• **What you will do**
Write out all of the data exactly as it appears.

[Stored data]
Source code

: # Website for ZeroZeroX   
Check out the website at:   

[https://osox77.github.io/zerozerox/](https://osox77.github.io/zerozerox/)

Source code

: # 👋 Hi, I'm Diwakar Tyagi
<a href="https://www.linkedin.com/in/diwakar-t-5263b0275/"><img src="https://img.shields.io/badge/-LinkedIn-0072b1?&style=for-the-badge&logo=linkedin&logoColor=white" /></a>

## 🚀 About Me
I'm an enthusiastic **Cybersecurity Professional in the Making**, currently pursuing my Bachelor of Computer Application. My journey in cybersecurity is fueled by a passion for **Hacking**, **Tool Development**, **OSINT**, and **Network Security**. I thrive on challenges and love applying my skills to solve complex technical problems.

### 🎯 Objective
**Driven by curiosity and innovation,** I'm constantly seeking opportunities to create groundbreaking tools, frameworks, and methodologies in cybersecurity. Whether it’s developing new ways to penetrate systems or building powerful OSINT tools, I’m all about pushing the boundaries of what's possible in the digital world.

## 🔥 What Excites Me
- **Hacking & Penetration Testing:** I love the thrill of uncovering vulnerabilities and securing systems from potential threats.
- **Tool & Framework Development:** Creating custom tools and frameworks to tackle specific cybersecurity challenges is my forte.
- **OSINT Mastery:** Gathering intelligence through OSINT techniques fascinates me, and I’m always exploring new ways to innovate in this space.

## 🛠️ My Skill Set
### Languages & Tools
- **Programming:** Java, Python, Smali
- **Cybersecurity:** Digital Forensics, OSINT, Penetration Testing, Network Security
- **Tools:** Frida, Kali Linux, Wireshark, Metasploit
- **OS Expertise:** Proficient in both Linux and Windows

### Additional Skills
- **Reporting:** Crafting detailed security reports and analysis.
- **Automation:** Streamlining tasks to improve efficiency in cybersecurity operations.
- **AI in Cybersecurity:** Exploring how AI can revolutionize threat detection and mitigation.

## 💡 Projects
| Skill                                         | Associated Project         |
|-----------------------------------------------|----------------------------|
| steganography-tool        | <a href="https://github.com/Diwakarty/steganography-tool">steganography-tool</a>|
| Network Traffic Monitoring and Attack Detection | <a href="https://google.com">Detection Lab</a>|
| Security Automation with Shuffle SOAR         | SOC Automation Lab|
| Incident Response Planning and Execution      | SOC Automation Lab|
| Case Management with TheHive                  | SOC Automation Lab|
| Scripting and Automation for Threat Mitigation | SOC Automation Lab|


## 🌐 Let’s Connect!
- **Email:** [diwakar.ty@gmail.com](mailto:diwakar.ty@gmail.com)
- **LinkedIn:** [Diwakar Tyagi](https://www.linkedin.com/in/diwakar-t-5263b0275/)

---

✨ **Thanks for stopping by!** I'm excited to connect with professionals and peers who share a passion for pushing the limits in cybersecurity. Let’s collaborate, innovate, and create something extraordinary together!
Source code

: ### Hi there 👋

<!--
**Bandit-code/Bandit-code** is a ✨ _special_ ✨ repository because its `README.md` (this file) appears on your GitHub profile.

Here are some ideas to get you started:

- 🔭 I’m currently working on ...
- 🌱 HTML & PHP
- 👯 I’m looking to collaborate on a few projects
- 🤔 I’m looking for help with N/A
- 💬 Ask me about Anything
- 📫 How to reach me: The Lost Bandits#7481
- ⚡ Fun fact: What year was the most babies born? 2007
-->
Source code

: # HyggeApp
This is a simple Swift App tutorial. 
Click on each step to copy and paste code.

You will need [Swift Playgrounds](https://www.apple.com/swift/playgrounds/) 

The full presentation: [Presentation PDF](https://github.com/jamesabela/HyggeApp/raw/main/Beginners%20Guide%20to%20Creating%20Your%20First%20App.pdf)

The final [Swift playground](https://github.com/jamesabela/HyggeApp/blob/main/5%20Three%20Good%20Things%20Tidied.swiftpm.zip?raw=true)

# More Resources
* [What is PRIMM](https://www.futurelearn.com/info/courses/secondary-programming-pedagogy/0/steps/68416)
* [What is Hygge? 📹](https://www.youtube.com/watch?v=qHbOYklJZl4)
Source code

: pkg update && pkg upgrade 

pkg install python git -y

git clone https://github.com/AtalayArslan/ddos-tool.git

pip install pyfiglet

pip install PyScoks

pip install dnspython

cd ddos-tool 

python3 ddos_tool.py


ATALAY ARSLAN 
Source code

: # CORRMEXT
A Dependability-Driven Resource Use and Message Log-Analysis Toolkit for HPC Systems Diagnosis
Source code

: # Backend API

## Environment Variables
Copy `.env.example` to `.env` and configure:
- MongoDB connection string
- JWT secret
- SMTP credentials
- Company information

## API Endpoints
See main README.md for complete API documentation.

• **Answer for this exercise**
Source code

: # Website for ZeroZeroX   
Check out the website at:   

[https://osox77.github.io/zerozerox/](https://osox77.github.io/zerozerox/)

Source code

: # 👋 Hi, I'm Diwakar Tyagi
<a href="https://www.linkedin.com/in/diwakar-t-5263b0275/"><img src="https://img.shields.io/badge/-LinkedIn-0072b1?&style=for-the-badge&logo=linkedin&logoColor=white" /></a>

## 🚀 About Me
I'm an enthusiastic **Cybersecurity Professional in the Making**, currently pursuing my Bachelor of Computer Application. My journey in cybersecurity is fueled by a passion for **Hacking**, **Tool Development**, **OSINT**, and **Network Security**. I thrive on challenges and love applying my skills to solve complex technical problems.

### 🎯 Objective
**Driven by curiosity and innovation,** I'm constantly seeking opportunities to create groundbreaking tools, frameworks, and methodologies in cybersecurity. Whether it’s developing new ways to penetrate systems or building powerful OSINT tools, I’m all about pushing the boundaries of what's possible in the digital world.

## 🔥 What Excites Me
- **Hacking & Penetration Testing:** I love the thrill of uncovering vulnerabilities and securing systems from potential threats.
- **Tool & Framework Development:** Creating custom tools and frameworks to tackle specific cybersecurity challenges is my forte.
- **OSINT Mastery:** Gathering intelligence through OSINT techniques fascinates me, and I’m always exploring new ways to innovate in this space.

## 🛠️ My Skill Set
### Languages & Tools
- **Programming:** Java, Python, Smali
- **Cybersecurity:** Digital Forensics, OSINT, Penetration Testing, Network Security
- **Tools:** Frida, Kali Linux, Wireshark, Metasploit
- **OS Expertise:** Proficient in both Linux and Windows

### Additional Skills
- **Reporting:** Crafting detailed security reports and analysis.
- **Automation:** Streamlining tasks to improve efficiency in cybersecurity operations.
- **AI in Cybersecurity:** Exploring how AI can revolutionize threat detection and mitigation.

## 💡 Projects
| Skill                                         | Associated Project         |
|-----------------------------------------------|----------------------------|
| steganography-tool        | <a href="https://github.com/Diwakarty/steganography-tool">steganography-tool</a>|
| Network Traffic Monitoring and Attack Detection | <a href="https://google.com">Detection Lab</a>|
| Security Automation with Shuffle SOAR         | SOC Automation Lab|
| Incident Response Planning and Execution      | SOC Automation Lab|
| Case Management with TheHive                  | SOC Automation Lab|
| Scripting and Automation for Threat Mitigation | SOC Automation Lab|


## 🌐 Let’s Connect!
- **Email:** [diwakar.ty@gmail.com](mailto:diwakar.ty@gmail.com)
- **LinkedIn:** [Diwakar Tyagi](https://www.linkedin.com/in/diwakar-t-5263b0275/)

---

✨ **Thanks for stopping by!** I'm excited to connect with professionals and peers who share a passion for pushing the limits in cybersecurity. Let’s collaborate, innovate, and create something extraordinary together!
Source code

: ### Hi there 👋

<!--
**Bandit-code/Bandit-code** is a ✨ _special_ ✨ repository because its `README.md` (this file) appears on your GitHub profile.

Here are some ideas to get you started:

- 🔭 I’m currently working on ...
- 🌱 HTML & PHP
- 👯 I’m looking to collaborate on a few projects
- 🤔 I’m looking for help with N/A
- 💬 Ask me about Anything
- 📫 How to reach me: The Lost Bandits#7481
- ⚡ Fun fact: What year was the most babies born? 2007
-->
Source code

: # HyggeApp
This is a simple Swift App tutorial. 
Click on each step to copy and paste code.

You will need [Swift Playgrounds](https://www.apple.com/swift/playgrounds/) 

The full presentation: [Presentation PDF](https://github.com/jamesabela/HyggeApp/raw/main/Beginners%20Guide%20to%20Creating%20Your%20First%20App.pdf)

The final [Swift playground](https://github.com/jamesabela/HyggeApp/blob/main/5%20Three%20Good%20Things%20Tidied.swiftpm.zip?raw=true)

# More Resources
* [What is PRIMM](https://www.futurelearn.com/info/courses/secondary-programming-pedagogy/0/steps/68416)
* [What is Hygge? 📹](https://www.youtube.com/watch?v=qHbOYklJZl4)
Source code

: pkg update && pkg upgrade 

pkg install python git -y

git clone https://github.com/AtalayArslan/ddos-tool.git

pip install pyfiglet

pip install PyScoks

pip install dnspython

cd ddos-tool 

python3 ddos_tool.py


ATALAY ARSLAN 
Source code

: # CORRMEXT
A Dependability-Driven Resource Use and Message Log-Analysis Toolkit for HPC Systems Diagnosis
Source code

: # Backend API

## Environment Variables
Copy `.env.example` to `.env` and configure:
- MongoDB connection string
- JWT secret
- SMTP credentials
- Company information

## API Endpoints
See main README.md for complete API documentation.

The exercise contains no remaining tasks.